Francesca da Rimini
Music by Sergei Rachmaninoff · libretto by Modest Ilyich Tchaikovsky · premiered 1897 · at Bolshoi Theatre
Francesca da Rimini (Russian: Франческа да Римини), Op. 25, is an opera in a prologue, two tableaux and an epilogue by Sergei Rachmaninoff to a Russian libretto by Modest Ilyich Tchaikovsky. It is based on the story of Francesca da Rimini in the fifth canto of Dante's epic poem The Inferno (the first part of the Divine Comedy). The fifth canto is the part about the Second Circle of Hell (Lust). After the failure of the premiere of his Symphony No. 1 (Op. 13) in March 1897, Rachmaninoff continued to compose some short pieces for piano, song and choral work while appearing in a number of concerts as an opera conductor. Just as he was finally beginning to recover from his ordeal, in January 1900, he had the opportunity to meet with the great Lev Tolstoy. However, he once again lost confidence after receiving harsh criticism for his original song "Fate" (Op. 21–1). After an unsuccessful meeting with Tolstoy meant to revoke his writer's block, relatives decided to introduce Rachmaninoff to the neurologist Nikolai Dahl, to which Rachmaninoff agreed without resistance.

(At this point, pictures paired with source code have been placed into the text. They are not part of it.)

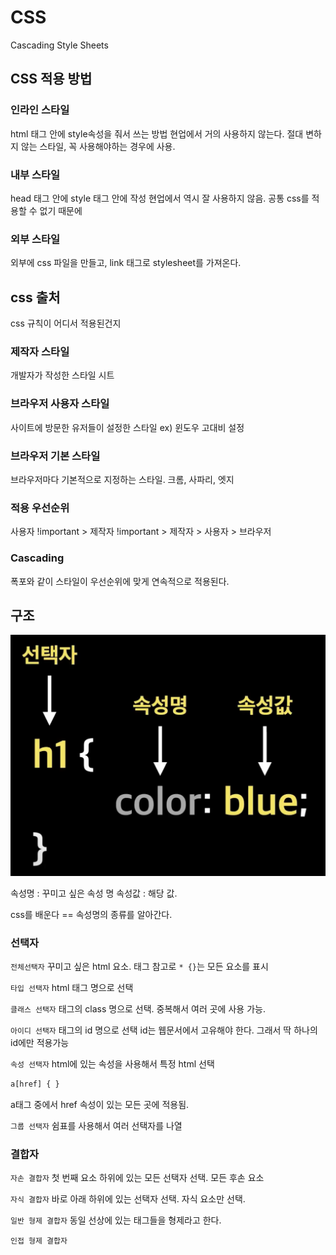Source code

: # CSS

Cascading Style Sheets

## CSS 적용 방법

### 인라인 스타일

html 태그 안에 style속성을 줘서 쓰는 방법
현업에서 거의 사용하지 않는다.
절대 변하지 않는 스타일, 꼭 사용해야하는 경우에 사용.

### 내부 스타일

head 태그 안에 style 태그 안에 작성
현업에서 역시 잘 사용하지 않음. 공통 css를 적용할 수 없기 때문에

### 외부 스타일

외부에 css 파일을 만들고,
link 태그로 stylesheet를 가져온다.

## css 출처

css 규칙이 어디서 적용된건지

### 제작자 스타일

개발자가 작성한 스타일 시트

### 브라우저 사용자 스타일

사이트에 방문한 유저들이 설정한 스타일
ex) 윈도우 고대비 설정

### 브라우저 기본 스타일

브라우저마다 기본적으로 지정하는 스타일.
크롬, 사파리, 엣지

### 적용 우선순위

사용자 !important > 제작자 !important > 제작자 > 사용자 > 브라우저

### Cascading

폭포와 같이 스타일이 우선순위에 맞게 연속적으로 적용된다.

## 구조

![css](../images/html/css.png)

속성명 : 꾸미고 싶은 속성 명
속성값 : 해당 값.

css를 배운다 == 속성명의 종류를 알아간다.

### 선택자

`전체선택자`
꾸미고 싶은 html 요소. 태그
참고로 `* {}`는 모든 요소를 표시

`타입 선택자`
html 태그 명으로 선택

`클래스 선택자`
태그의 class 명으로 선택.
중복해서 여러 곳에 사용 가능.

`아이디 선택자`
태그의 id 명으로 선택
id는 웹문서에서 고유해야 한다.
그래서 딱 하나의 id에만 적용가능

`속성 선택자`
html에 있는 속성을 사용해서 특정 html 선택

```html
a[href] { }
```

a태그 중에서 href 속성이 있는 모든 곳에 적용됨.

`그룹 선택자`
쉼표를 사용해서 여러 선택자를 나열

### 결합자

`자손 결합자`
첫 번째 요소 하위에 있는 모든 선택자 선택. 모든 후손 요소

`자식 결합자`
바로 아래 하위에 있는 선택자 선택. 자식 요소만 선택.

`일반 형제 결합자`
동일 선상에 있는 태그들을 형제라고 한다.

`인접 형제 결합자`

Between January and April 1900, Rachmaninoff underwent hypnotherapy and supportive therapy sessions with Dahl on a daily basis for over 3 months, specifically structured to improve his sleep patterns, mood, and appetite and reignite his desire to compose. That summer, Rachmaninoff felt that "new musical ideas began to stir" and successfully resumed composition. In July 1900, Rachmaninoff finally composed the "Love Duet" for Francesca and Paolo, a key scene in the Francesca da Rimini. This was written earlier than his Piano Concerto No.2, which he began composing in the autumn of 1900, and the "Love Duet" became an important work that marked Rachmaninoff's rebirth as a composer.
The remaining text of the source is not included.